Let $P_1(x) = x^2 + a_1x + b_1$ and $P_2(x) = x^2 + a_2x + b_2$ be two quadratic polynomials with integer coeffcients. Suppose $a_1 \ne a_2$ and there exist integers $m \ne n$ such that $P_1(m) = P_2(n), P_2(m) = P_1(n)$. Prove that $a_1 - a_2$ is even.
Problem
Source: CRMO 2015 region 1 p2
Tags: algebra, polynomial, Integer Polynomial, Even
khan.academy
30.09.2018 06:58
$$m(a_1-a_2)=n(a_2-a_1)+2(b_2-b_1) \implies (m+n)(a_1-a_2)=2(b_2-b_1)$$Since, $m \not = n$, we can span them over integers such that $m+n$ is not even.So, $2|(a_1-a_2)$, and we are done.
math_and_me
30.09.2018 09:10
khan.academy wrote: $$m(a_1-a_2)=n(a_2-a_1)+2(b_2-b_1) \implies (m+n)(a_1-a_2)=2(b_2-b_1)$$Since, $m \not = n$, we can span them over integers such that $m+n$ is not even.So, $2|(a_1-a_2)$, and we are done. $m$ and $n$ are arbitrary constants.
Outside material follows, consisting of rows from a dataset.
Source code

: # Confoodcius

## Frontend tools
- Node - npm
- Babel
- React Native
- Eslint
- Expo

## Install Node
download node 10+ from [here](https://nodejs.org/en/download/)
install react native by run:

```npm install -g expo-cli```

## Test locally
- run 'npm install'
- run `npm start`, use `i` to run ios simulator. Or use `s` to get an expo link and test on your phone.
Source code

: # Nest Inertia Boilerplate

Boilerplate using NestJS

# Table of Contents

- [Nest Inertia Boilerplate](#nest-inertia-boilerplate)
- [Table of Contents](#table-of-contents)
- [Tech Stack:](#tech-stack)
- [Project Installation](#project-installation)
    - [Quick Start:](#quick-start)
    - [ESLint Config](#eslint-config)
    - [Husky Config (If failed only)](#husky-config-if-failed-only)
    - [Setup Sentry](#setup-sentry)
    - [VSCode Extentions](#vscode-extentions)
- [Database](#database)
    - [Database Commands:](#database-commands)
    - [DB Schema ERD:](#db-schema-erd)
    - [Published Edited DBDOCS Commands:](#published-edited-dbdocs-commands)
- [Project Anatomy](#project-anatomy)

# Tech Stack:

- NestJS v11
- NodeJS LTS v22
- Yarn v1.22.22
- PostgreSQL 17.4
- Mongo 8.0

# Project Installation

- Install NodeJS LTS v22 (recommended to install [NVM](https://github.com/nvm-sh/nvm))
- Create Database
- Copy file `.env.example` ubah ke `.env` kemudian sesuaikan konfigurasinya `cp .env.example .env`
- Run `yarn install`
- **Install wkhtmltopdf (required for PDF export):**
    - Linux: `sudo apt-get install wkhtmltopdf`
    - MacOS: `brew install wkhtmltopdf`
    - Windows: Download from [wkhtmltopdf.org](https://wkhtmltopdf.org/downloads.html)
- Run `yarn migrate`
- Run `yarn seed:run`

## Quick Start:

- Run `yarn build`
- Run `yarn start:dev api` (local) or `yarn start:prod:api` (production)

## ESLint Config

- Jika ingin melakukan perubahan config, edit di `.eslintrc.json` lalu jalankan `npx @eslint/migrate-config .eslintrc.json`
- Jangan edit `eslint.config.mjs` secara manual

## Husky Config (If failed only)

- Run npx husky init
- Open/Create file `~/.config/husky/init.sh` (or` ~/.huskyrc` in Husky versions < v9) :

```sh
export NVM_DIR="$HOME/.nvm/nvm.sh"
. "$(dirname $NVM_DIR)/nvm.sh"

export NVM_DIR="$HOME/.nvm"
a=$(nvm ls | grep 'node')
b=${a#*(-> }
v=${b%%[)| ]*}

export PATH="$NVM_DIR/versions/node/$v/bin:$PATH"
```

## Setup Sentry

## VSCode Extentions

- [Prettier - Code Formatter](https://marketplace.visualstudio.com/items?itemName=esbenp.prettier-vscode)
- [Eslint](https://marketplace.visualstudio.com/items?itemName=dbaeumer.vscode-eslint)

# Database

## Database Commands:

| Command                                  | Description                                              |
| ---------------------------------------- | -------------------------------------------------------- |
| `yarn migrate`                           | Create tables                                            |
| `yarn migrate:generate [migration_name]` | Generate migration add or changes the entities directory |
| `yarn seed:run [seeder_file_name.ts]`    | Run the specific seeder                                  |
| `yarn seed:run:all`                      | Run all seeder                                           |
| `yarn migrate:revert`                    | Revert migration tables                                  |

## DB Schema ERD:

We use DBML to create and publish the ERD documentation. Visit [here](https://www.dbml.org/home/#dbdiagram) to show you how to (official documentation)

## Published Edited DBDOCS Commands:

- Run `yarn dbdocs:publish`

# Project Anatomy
You cannot vary them over integers as you did in your solution.
TheDarkPrince
30.09.2018 09:18
We have \begin{align*} m^2+ma_1 + b_1 &= n^2 + na_2 + b_2\\ m^2+ma_2+b_2 &= n^2 + na_1 + b_1.\\ \end{align*} We have \[m^2-n^2 + (m-n)a_1 = n^2 - m^2 + (n-m)a_2 \implies m+n+a_1 = - (m+n+a_2) \implies a_1 + a_2 = - 2(m+n).\]Thus $a_1+a_2$ is even giving $a_1-a_2$ is also even.
NTistrulove
25.01.2022 18:08
Why isn't anyone doing the most obvious steps? Anyway here's my solution,
Since $P_1(m)=P_2(n), P_1(n)=P_2(m)$, we have
\[P_1(m)-P_1(n)=P_2(n)-P_2(m)\]\[a_1(m-n)=a_2(n-m)\]\[(a_1+a_2)(m-n)=0\]Since $m\neq n$, we have $a_1=-a_2$ and $a_1-a_2=2a_1$.